*TASK TO COMPLETE:* Look through the entries for the string "label" and copy every line where it shows up.

(DATASET EXCERPTS Opens)

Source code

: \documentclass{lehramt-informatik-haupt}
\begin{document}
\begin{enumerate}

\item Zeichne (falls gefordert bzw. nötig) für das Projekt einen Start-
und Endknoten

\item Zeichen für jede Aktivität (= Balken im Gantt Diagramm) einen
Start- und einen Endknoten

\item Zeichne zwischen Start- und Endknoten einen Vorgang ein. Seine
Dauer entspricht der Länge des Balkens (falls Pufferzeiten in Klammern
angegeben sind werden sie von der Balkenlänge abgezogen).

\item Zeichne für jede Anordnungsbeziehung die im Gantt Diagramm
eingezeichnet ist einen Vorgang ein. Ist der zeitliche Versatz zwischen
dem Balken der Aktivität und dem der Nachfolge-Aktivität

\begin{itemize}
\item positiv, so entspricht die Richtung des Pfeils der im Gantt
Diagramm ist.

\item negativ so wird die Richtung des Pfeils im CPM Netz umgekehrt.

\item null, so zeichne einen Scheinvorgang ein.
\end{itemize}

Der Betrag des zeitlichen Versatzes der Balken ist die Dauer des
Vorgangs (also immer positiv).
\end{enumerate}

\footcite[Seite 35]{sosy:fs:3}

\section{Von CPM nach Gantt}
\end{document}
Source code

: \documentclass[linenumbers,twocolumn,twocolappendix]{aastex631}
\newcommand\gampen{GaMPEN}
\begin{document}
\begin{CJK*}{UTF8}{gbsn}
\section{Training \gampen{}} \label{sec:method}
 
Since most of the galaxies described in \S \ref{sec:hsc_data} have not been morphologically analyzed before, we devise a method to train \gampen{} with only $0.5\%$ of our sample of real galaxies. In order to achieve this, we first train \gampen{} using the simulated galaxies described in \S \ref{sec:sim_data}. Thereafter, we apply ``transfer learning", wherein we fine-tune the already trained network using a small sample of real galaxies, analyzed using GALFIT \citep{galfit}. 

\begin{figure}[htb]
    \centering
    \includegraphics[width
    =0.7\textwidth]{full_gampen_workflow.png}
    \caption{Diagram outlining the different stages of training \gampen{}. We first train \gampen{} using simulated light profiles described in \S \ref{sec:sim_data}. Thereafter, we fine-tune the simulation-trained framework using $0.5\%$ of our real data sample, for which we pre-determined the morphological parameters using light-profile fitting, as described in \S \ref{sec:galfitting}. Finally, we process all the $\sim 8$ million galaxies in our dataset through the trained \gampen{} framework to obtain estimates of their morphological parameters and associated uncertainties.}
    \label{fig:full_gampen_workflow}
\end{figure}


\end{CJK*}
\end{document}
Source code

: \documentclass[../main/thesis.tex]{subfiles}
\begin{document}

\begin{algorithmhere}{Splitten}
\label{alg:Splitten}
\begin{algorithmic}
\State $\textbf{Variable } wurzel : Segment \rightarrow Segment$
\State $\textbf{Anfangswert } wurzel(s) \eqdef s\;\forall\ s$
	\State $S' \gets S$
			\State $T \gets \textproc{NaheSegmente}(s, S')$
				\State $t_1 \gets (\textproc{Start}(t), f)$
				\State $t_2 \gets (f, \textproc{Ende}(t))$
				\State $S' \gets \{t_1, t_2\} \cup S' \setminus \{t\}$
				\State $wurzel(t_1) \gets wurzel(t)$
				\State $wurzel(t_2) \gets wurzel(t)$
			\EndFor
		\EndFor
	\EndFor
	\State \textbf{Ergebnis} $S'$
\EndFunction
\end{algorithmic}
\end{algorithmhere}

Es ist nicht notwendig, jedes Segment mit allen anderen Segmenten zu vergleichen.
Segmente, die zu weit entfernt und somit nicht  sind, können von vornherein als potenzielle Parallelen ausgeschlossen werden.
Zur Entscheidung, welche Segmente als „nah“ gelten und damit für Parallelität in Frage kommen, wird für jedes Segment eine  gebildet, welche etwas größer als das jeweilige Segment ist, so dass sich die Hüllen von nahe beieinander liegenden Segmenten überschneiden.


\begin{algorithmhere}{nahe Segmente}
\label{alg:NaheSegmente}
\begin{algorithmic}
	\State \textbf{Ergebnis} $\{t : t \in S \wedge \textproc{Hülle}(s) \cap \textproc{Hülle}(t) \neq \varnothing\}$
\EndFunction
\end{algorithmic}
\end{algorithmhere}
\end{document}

(DATASET EXCERPTS Closes)

*RESULT:*
\section{Training \gampen{}} \label{sec:method}
    \label{fig:full_gampen_workflow}
\label{alg:Splitten}
\label{alg:NaheSegmente}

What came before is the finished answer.